Il corridoio dell’idrogeno
Il memorandum d’intesa permetterà alle aziende di valutare congiuntamente l’opportunità di sviluppare un progetto integrato multi-stakeholder lungo la catena del valore dell’idrogeno verde, utilizzando il Corridoio SoutH2. Quest’ultimo è un idrogenodotto di 3.300 km che collega il Nord Africa all’Italia, all’Austria e alla Germania, promosso dalla Commissione europea. Il progetto prevede l’utilizzo di infrastrutture riutilizzate per oltre il 70%, con l’eventuale costruzione di nuovi tratti di conduttura se necessario.
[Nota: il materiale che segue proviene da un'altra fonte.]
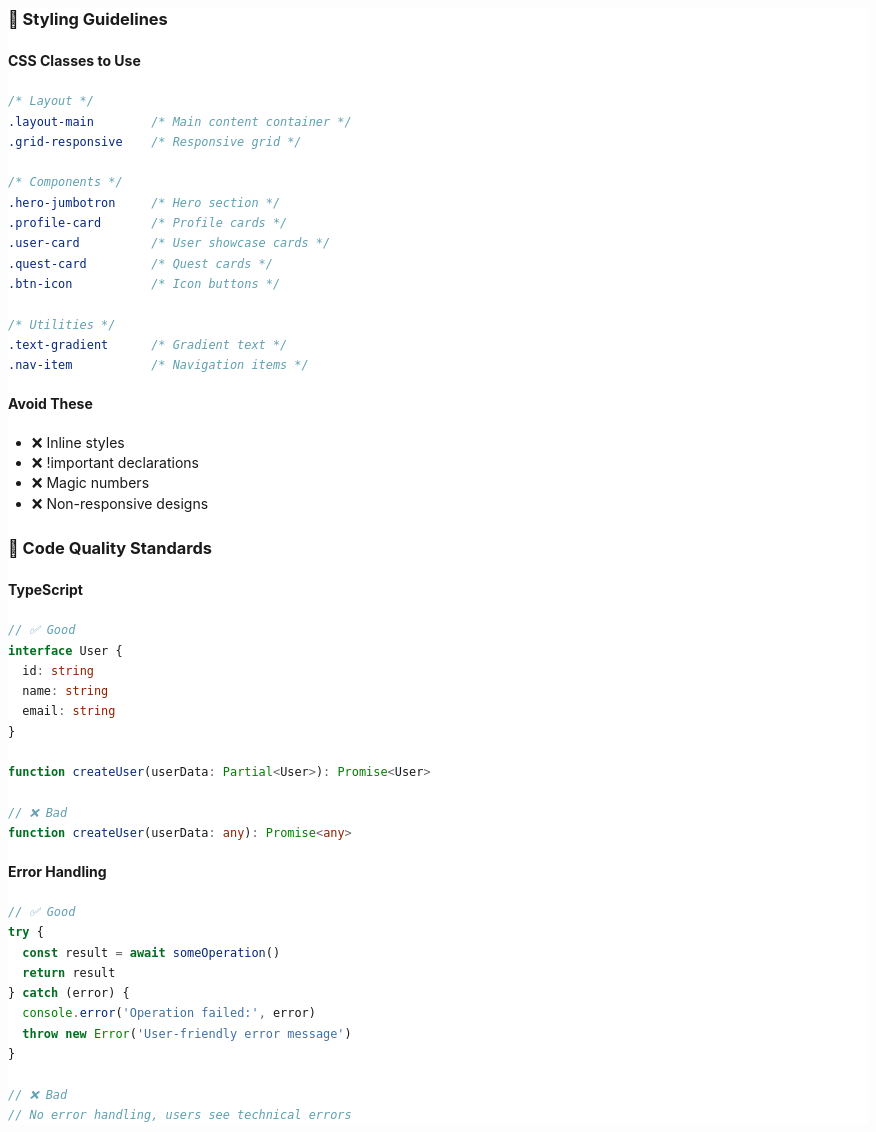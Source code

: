 ### 🎨 Styling Guidelines

#### CSS Classes to Use
```css
/* Layout */
.layout-main        /* Main content container */
.grid-responsive    /* Responsive grid */

/* Components */
.hero-jumbotron     /* Hero section */
.profile-card       /* Profile cards */
.user-card          /* User showcase cards */
.quest-card         /* Quest cards */
.btn-icon           /* Icon buttons */

/* Utilities */
.text-gradient      /* Gradient text */
.nav-item           /* Navigation items */
```

#### Avoid These
- ❌ Inline styles
- ❌ !important declarations
- ❌ Magic numbers
- ❌ Non-responsive designs

### 🚨 Code Quality Standards

#### TypeScript
```typescript
// ✅ Good
interface User {
  id: string
  name: string
  email: string
}

function createUser(userData: Partial<User>): Promise<User>

// ❌ Bad
function createUser(userData: any): Promise<any>
```

#### Error Handling
```typescript
// ✅ Good
try {
  const result = await someOperation()
  return result
} catch (error) {
  console.error('Operation failed:', error)
  throw new Error('User-friendly error message')
}

// ❌ Bad
// No error handling, users see technical errors
```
In un comunicato stampa, è stato evidenziato che il corridoio “svolgerà un ruolo fondamentale nel ridurre la dipendenza energetica dai combustibili fossili e nel promuovere una transizione energetica verso un’economia sostenibile e a basse emissioni di carbonio”. Inoltre, il comunicato concludeva: “La realizzazione di questo ambizioso progetto ha il potenziale per soddisfare il fabbisogno energetico verde dell’Europa e, allo stesso tempo, rafforzerà la posizione dell’Algeria come importante fornitore di energia all’Europa”.
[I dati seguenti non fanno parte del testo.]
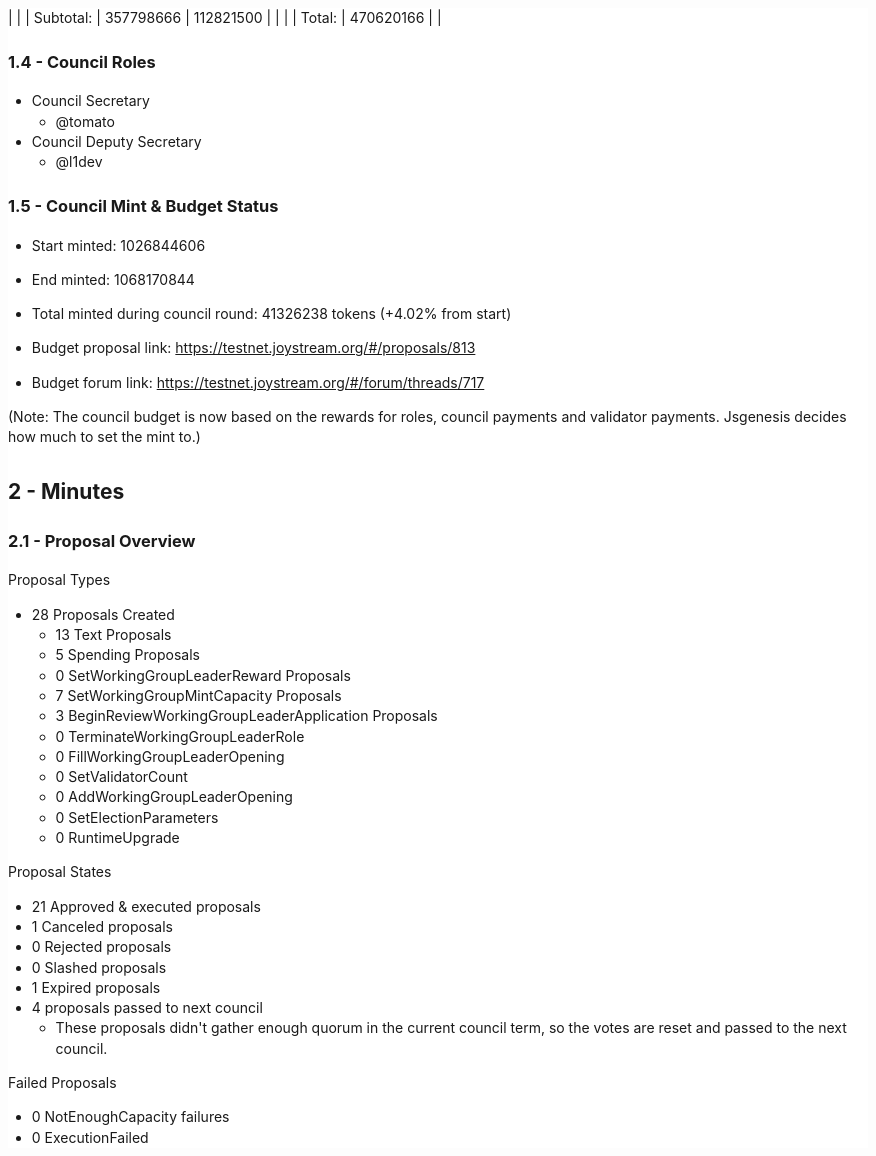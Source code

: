 | | | Subtotal: | 357798666 | 112821500 |
| | | Total: | 470620166 |  |


### 1.4 - Council Roles
* Council Secretary
    * @tomato
* Council Deputy Secretary
    * @l1dev

### 1.5 - Council Mint & Budget Status
* Start minted: 1026844606
* End minted: 1068170844
* Total minted during council round: 41326238 tokens (+4.02% from start)

* Budget proposal link: https://testnet.joystream.org/#/proposals/813
* Budget forum link: https://testnet.joystream.org/#/forum/threads/717

(Note: The council budget is now based on the rewards for roles, council payments and validator payments. Jsgenesis decides how much to set the mint to.)

## 2 - Minutes
### 2.1 - Proposal Overview
Proposal Types
- 28 Proposals Created
    - 13 Text Proposals
    - 5 Spending Proposals
    - 0 SetWorkingGroupLeaderReward Proposals
    - 7 SetWorkingGroupMintCapacity Proposals
    - 3 BeginReviewWorkingGroupLeaderApplication Proposals
    - 0 TerminateWorkingGroupLeaderRole
    - 0 FillWorkingGroupLeaderOpening
    - 0 SetValidatorCount
    - 0 AddWorkingGroupLeaderOpening
    - 0 SetElectionParameters
    - 0 RuntimeUpgrade

Proposal States
- 21 Approved & executed proposals
- 1 Canceled proposals
- 0 Rejected proposals
- 0 Slashed proposals
- 1 Expired proposals
- 4 proposals passed to next council
    - These proposals didn't gather enough quorum in the current council term, so the votes are reset and passed to the next council.

Failed Proposals
- 0 NotEnoughCapacity failures
- 0 ExecutionFailed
Grazie al suo elevato irraggiamento solare, all’estesa rete elettrica, alla vasta rete di oleodotti, alle grandi riserve idriche e alla lunga esperienza nel settore energetico, l’Algeria si configura come un candidato ideale per la produzione di idrogeno verde. Il governo algerino ha fissato l’obiettivo di raggiungere una capacità di 15 gigawatt di energia prodotta da fonti rinnovabili entro il 2035, di cui 3 gigawatt saranno immessi nella rete.
Durante l’Italian Hydrogen Summit, il Ministro dell’Ambiente e della Sicurezza Energetica, Gilberto Pichetto Fratin, ha sottolineato che “il governo ha investito oltre 3 miliardi di euro nel settore dell’idrogeno e stiamo lavorando a grandi infrastrutture”. Ha aggiunto che “il quadro normativo europeo prevede una domanda di idrogeno di circa 20 milioni di tonnellate al 2030 e si prevede che 10 milioni di tonnellate saranno importate, quindi l’Italia è al centro del transito dell’idrogeno”. L’evento, organizzato da H2IT (Associazione Italiana Idrogeno) alla Camera dei Deputati, ha avuto come obiettivo la promozione delle tecnologie e dei sistemi per la produzione e l’utilizzo dell’idrogeno.